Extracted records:
▬▬▬

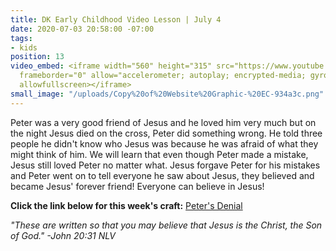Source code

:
 ```yaml
---
title: DK Early Childhood Video Lesson | July 4
date: 2020-07-03 20:58:00 -07:00
tags:
- kids
position: 13
video_embed: <iframe width="560" height="315" src="https://www.youtube.com/embed/gAPdb_HQXEI"
  frameborder="0" allow="accelerometer; autoplay; encrypted-media; gyroscope; picture-in-picture"
  allowfullscreen></iframe>
small_image: "/uploads/Copy%20of%20Website%20Graphic-%20EC-934a3c.png"
---
```


Peter was a very good friend of Jesus and he loved him very much but on the night Jesus died on the cross, Peter did something wrong. He told three people he didn't know who Jesus was because he was afraid of what they might think of him. We will learn that even though Peter made a mistake, Jesus still loved Peter no matter what. Jesus forgave Peter for his mistakes and Peter went on to tell everyone he saw about Jesus, they believed and became Jesus' forever friend! Everyone can believe in Jesus!

**Click the link below for this week's craft:**
[Peter's Denial](https://drive.google.com/file/d/1MAwdu1mri2WhU0K2XUyrOSsnIrka7OH2/view?usp=sharing)

*"These are written so that you may believe that Jesus is the Christ, the Son of God." -John 20:31 NLV*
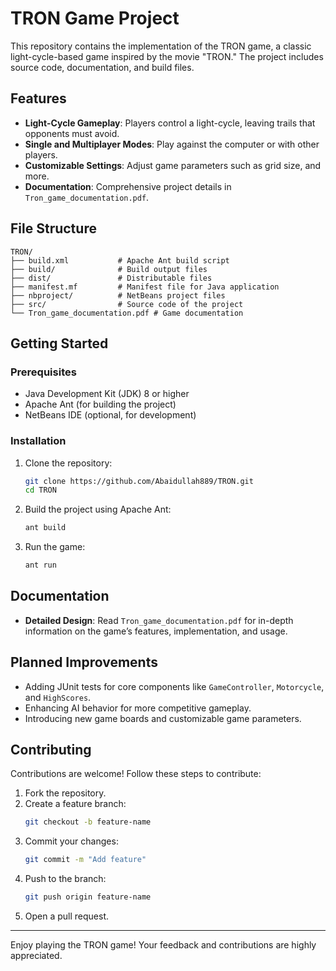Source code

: 
# TRON Game Project

This repository contains the implementation of the TRON game, a classic light-cycle-based game inspired by the movie "TRON." The project includes source code, documentation, and build files.

## Features

- **Light-Cycle Gameplay**: Players control a light-cycle, leaving trails that opponents must avoid.
- **Single and Multiplayer Modes**: Play against the computer or with other players.
- **Customizable Settings**: Adjust game parameters such as grid size, and more.
- **Documentation**: Comprehensive project details in `Tron_game_documentation.pdf`.

## File Structure

```
TRON/
├── build.xml           # Apache Ant build script
├── build/              # Build output files
├── dist/               # Distributable files
├── manifest.mf         # Manifest file for Java application
├── nbproject/          # NetBeans project files
├── src/                # Source code of the project
└── Tron_game_documentation.pdf # Game documentation
```

## Getting Started

### Prerequisites

- Java Development Kit (JDK) 8 or higher
- Apache Ant (for building the project)
- NetBeans IDE (optional, for development)

### Installation

1. Clone the repository:
   ```bash
   git clone https://github.com/Abaidullah889/TRON.git
   cd TRON
   ```

2. Build the project using Apache Ant:
   ```bash
   ant build
   ```

3. Run the game:
   ```bash
   ant run
   ```


## Documentation

- **Detailed Design**: Read `Tron_game_documentation.pdf` for in-depth information on the game’s features, implementation, and usage.

## Planned Improvements

- Adding JUnit tests for core components like `GameController`, `Motorcycle`, and `HighScores`.
- Enhancing AI behavior for more competitive gameplay.
- Introducing new game boards and customizable game parameters.

## Contributing

Contributions are welcome! Follow these steps to contribute:

1. Fork the repository.
2. Create a feature branch:
   ```bash
   git checkout -b feature-name
   ```
3. Commit your changes:
   ```bash
   git commit -m "Add feature"
   ```
4. Push to the branch:
   ```bash
   git push origin feature-name
   ```
5. Open a pull request.

---

Enjoy playing the TRON game! Your feedback and contributions are highly appreciated.
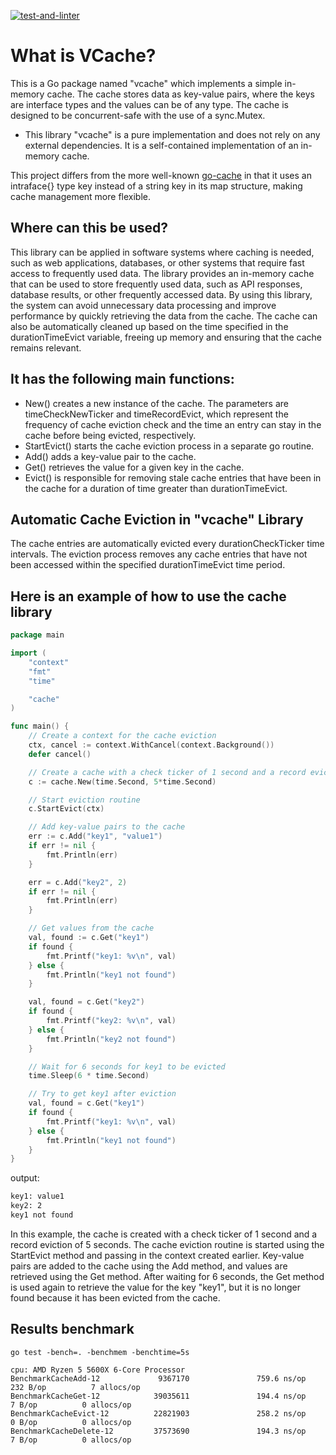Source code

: [![test-and-linter](https://github.com/microup/vcache/actions/workflows/main.yml/badge.svg?branch=main)](https://github.com/microup/vcache/actions/workflows/main.yml)

# What is VCache?

This is a Go package named "vcache" which implements a simple in-memory cache. The cache stores data as key-value pairs, where the keys are interface types and the values can be of any type. The cache is designed to be concurrent-safe with the use of a sync.Mutex.

* This library "vcache" is a pure implementation and does not rely on any external dependencies. It is a self-contained implementation of an in-memory cache.

This project differs from the more well-known [go-cache](https://github.com/patrickmn/go-cache) in that it uses an intraface{} type key instead of a string key in its map structure, making cache management more flexible.

## Where can this be used?

This library can be applied in software systems where caching is needed, such as web applications, databases, or other systems that require fast access to frequently used data. The library provides an in-memory cache that can be used to store frequently used data, such as API responses, database results, or other frequently accessed data. By using this library, the system can avoid unnecessary data processing and improve performance by quickly retrieving the data from the cache. The cache can also be automatically cleaned up based on the time specified in the durationTimeEvict variable, freeing up memory and ensuring that the cache remains relevant.

## It has the following main functions:

- New() creates a new instance of the cache. The parameters are timeCheckNewTicker and timeRecordEvict, which represent the frequency of cache eviction check and the time an entry can stay in the cache before being evicted, respectively.
- StartEvict() starts the cache eviction process in a separate go routine.
- Add() adds a key-value pair to the cache.
- Get() retrieves the value for a given key in the cache.
- Evict() is responsible for removing stale cache entries that have been in the cache for a duration of time greater than durationTimeEvict.

## Automatic Cache Eviction in "vcache" Library

The cache entries are automatically evicted every durationCheckTicker time intervals. The eviction process removes any cache entries that have not been accessed within the specified durationTimeEvict time period.

## Here is an example of how to use the cache library

```go
package main

import (
    "context"
    "fmt"
    "time"

    "cache"
)

func main() {
    // Create a context for the cache eviction
    ctx, cancel := context.WithCancel(context.Background())
    defer cancel()

    // Create a cache with a check ticker of 1 second and a record eviction of 5 seconds
    c := cache.New(time.Second, 5*time.Second)

    // Start eviction routine
    c.StartEvict(ctx)

    // Add key-value pairs to the cache
    err := c.Add("key1", "value1")
    if err != nil {
        fmt.Println(err)
    }

    err = c.Add("key2", 2)
    if err != nil {
        fmt.Println(err)
    }

    // Get values from the cache
    val, found := c.Get("key1")
    if found {
        fmt.Printf("key1: %v\n", val)
    } else {
        fmt.Println("key1 not found")
    }

    val, found = c.Get("key2")
    if found {
        fmt.Printf("key2: %v\n", val)
    } else {
        fmt.Println("key2 not found")
    }

    // Wait for 6 seconds for key1 to be evicted
    time.Sleep(6 * time.Second)

    // Try to get key1 after eviction
    val, found = c.Get("key1")
    if found {
        fmt.Printf("key1: %v\n", val)
    } else {
        fmt.Println("key1 not found")
    }
}
```
output:

```bash
key1: value1
key2: 2
key1 not found
```

In this example, the cache is created with a check ticker of 1 second and a record eviction of 5 seconds. The cache eviction routine is started using the StartEvict method and passing in the context created earlier. Key-value pairs are added to the cache using the Add method, and values are retrieved using the Get method. After waiting for 6 seconds, the Get method is used again to retrieve the value for the key "key1", but it is no longer found because it has been evicted from the cache.

## Results benchmark

```
go test -bench=. -benchmem -benchtime=5s

cpu: AMD Ryzen 5 5600X 6-Core Processor
BenchmarkCacheAdd-12             9367170               759.6 ns/op           232 B/op          7 allocs/op
BenchmarkCacheGet-12            39035611               194.4 ns/op             7 B/op          0 allocs/op
BenchmarkCacheEvict-12          22821903               258.2 ns/op             0 B/op          0 allocs/op
BenchmarkCacheDelete-12         37573690               194.3 ns/op             7 B/op          0 allocs/op
```
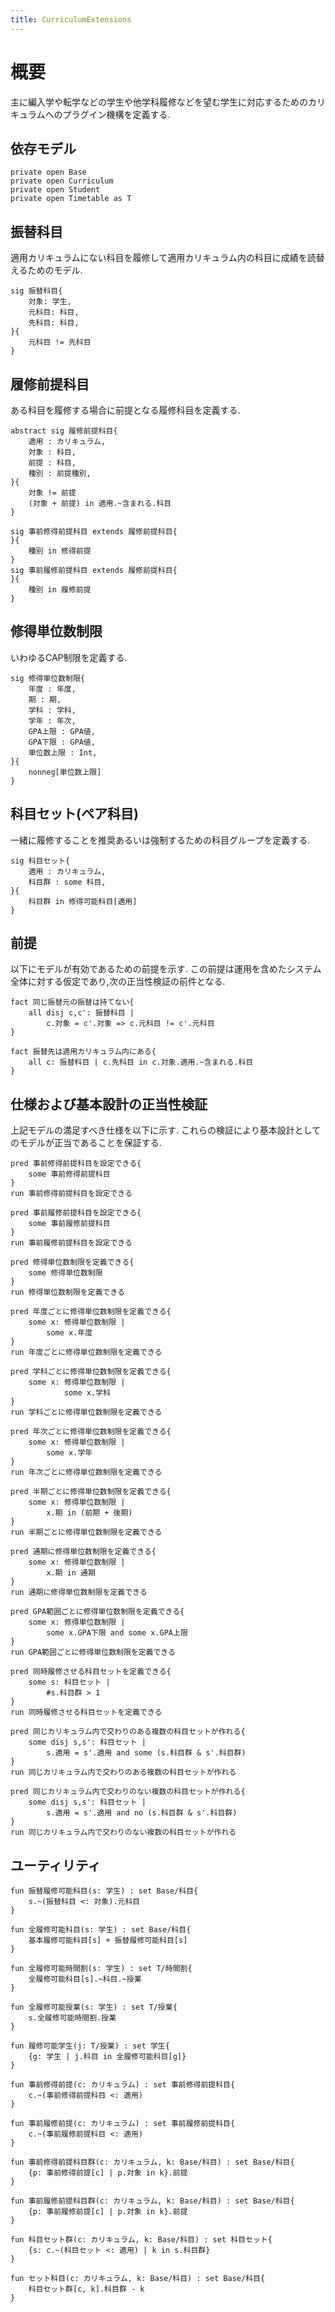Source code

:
 ```yaml
---
title: CurriculumExtensions
---
```


# 概要

主に編入学や転学などの学生や他学科履修などを望む学生に対応するためのカリキュラムへのプラグイン機構を定義する.

## 依存モデル

```alloy
private open Base
private open Curriculum
private open Student
private open Timetable as T
```

## 振替科目

適用カリキュラムにない科目を履修して適用カリキュラム内の科目に成績を読替えるためのモデル.

```alloy
sig 振替科目{
	対象: 学生,
	元科目: 科目,
	先科目: 科目,	
}{
	元科目 != 先科目
}
```
## 履修前提科目

ある科目を履修する場合に前提となる履修科目を定義する.

```alloy
abstract sig 履修前提科目{
	適用 : カリキュラム,
	対象 : 科目,
	前提 : 科目,
	種別 : 前提種別,
}{
	対象 != 前提
	(対象 + 前提) in 適用.~含まれる.科目
}

sig 事前修得前提科目 extends 履修前提科目{
}{
	種別 in 修得前提
}
sig 事前履修前提科目 extends 履修前提科目{
}{
	種別 in 履修前提
}
```

## 修得単位数制限

いわゆるCAP制限を定義する.

```alloy
sig 修得単位数制限{
	年度 : 年度,
	期 : 期,
	学科 : 学科,
	学年 : 年次,
	GPA上限 : GPA値,
	GPA下限 : GPA値,
	単位数上限 : Int,
}{
	nonneg[単位数上限]
}
```

## 科目セット(ペア科目)

一緒に履修することを推奨あるいは強制するための科目グループを定義する.

```alloy
sig 科目セット{
	適用 : カリキュラム,
	科目群 : some 科目,
}{
	科目群 in 修得可能科目[適用]
}
```

## 前提

以下にモデルが有効であるための前提を示す.
この前提は運用を含めたシステム全体に対する仮定であり,次の正当性検証の前件となる.

```alloy
fact 同じ振替元の振替は持てない{
	all disj c,c': 振替科目 |
		c.対象 = c'.対象 => c.元科目 != c'.元科目
}

fact 振替先は適用カリキュラム内にある{
	all c: 振替科目 | c.先科目 in c.対象.適用.~含まれる.科目  
}
```

## 仕様および基本設計の正当性検証

上記モデルの満足すべき仕様を以下に示す.
これらの検証により基本設計としてのモデルが正当であることを保証する.

```alloy
pred 事前修得前提科目を設定できる{
	some 事前修得前提科目
}
run 事前修得前提科目を設定できる

pred 事前履修前提科目を設定できる{
	some 事前履修前提科目
}
run 事前履修前提科目を設定できる

pred 修得単位数制限を定義できる{
	some 修得単位数制限
}
run 修得単位数制限を定義できる

pred 年度ごとに修得単位数制限を定義できる{
	some x: 修得単位数制限 |
		some x.年度
}
run 年度ごとに修得単位数制限を定義できる

pred 学科ごとに修得単位数制限を定義できる{
	some x: 修得単位数制限 |
			some x.学科
}
run 学科ごとに修得単位数制限を定義できる

pred 年次ごとに修得単位数制限を定義できる{
	some x: 修得単位数制限 |
		some x.学年
}
run 年次ごとに修得単位数制限を定義できる

pred 半期ごとに修得単位数制限を定義できる{
	some x: 修得単位数制限 |
		x.期 in (前期 + 後期)
}
run 半期ごとに修得単位数制限を定義できる

pred 通期に修得単位数制限を定義できる{
	some x: 修得単位数制限 |
		x.期 in 通期
}
run 通期に修得単位数制限を定義できる

pred GPA範囲ごとに修得単位数制限を定義できる{
	some x: 修得単位数制限 |
		some x.GPA下限 and some x.GPA上限
}
run GPA範囲ごとに修得単位数制限を定義できる

pred 同時履修させる科目セットを定義できる{
	some s: 科目セット |
		#s.科目群 > 1
}
run 同時履修させる科目セットを定義できる

pred 同じカリキュラム内で交わりのある複数の科目セットが作れる{
	some disj s,s': 科目セット |
		s.適用 = s'.適用 and some (s.科目群 & s'.科目群)
}
run 同じカリキュラム内で交わりのある複数の科目セットが作れる

pred 同じカリキュラム内で交わりのない複数の科目セットが作れる{
	some disj s,s': 科目セット |
		s.適用 = s'.適用 and no (s.科目群 & s'.科目群)
}
run 同じカリキュラム内で交わりのない複数の科目セットが作れる
```

## ユーティリティ

```alloy
fun 振替履修可能科目(s: 学生) : set Base/科目{
	s.~(振替科目 <: 対象).元科目
}

fun 全履修可能科目(s: 学生) : set Base/科目{
	基本履修可能科目[s] + 振替履修可能科目[s]
}

fun 全履修可能時間割(s: 学生) : set T/時間割{
	全履修可能科目[s].~科目.~授業
}

fun 全履修可能授業(s: 学生) : set T/授業{
	s.全履修可能時間割.授業
}

fun 履修可能学生(j: T/授業) : set 学生{
	{g: 学生 | j.科目 in 全履修可能科目[g]}
}

fun 事前修得前提(c: カリキュラム) : set 事前修得前提科目{
	c.~(事前修得前提科目 <: 適用)
}

fun 事前履修前提(c: カリキュラム) : set 事前履修前提科目{
	c.~(事前履修前提科目 <: 適用)
}

fun 事前修得前提科目群(c: カリキュラム, k: Base/科目) : set Base/科目{
	{p: 事前修得前提[c] | p.対象 in k}.前提
}

fun 事前履修前提科目群(c: カリキュラム, k: Base/科目) : set Base/科目{
	{p: 事前履修前提[c] | p.対象 in k}.前提
}

fun 科目セット群(c: カリキュラム, k: Base/科目) : set 科目セット{
	{s: c.~(科目セット <: 適用) | k in s.科目群}
}

fun セット科目(c: カリキュラム, k: Base/科目) : set Base/科目{
	科目セット群[c, k].科目群 - k
}
```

▬▬▬

Exercise objective
A copy of each line in the data above that holds the string "振替履修可能科目" is needed.

Result below
fun 振替履修可能科目(s: 学生) : set Base/科目{
	基本履修可能科目[s] + 振替履修可能科目[s]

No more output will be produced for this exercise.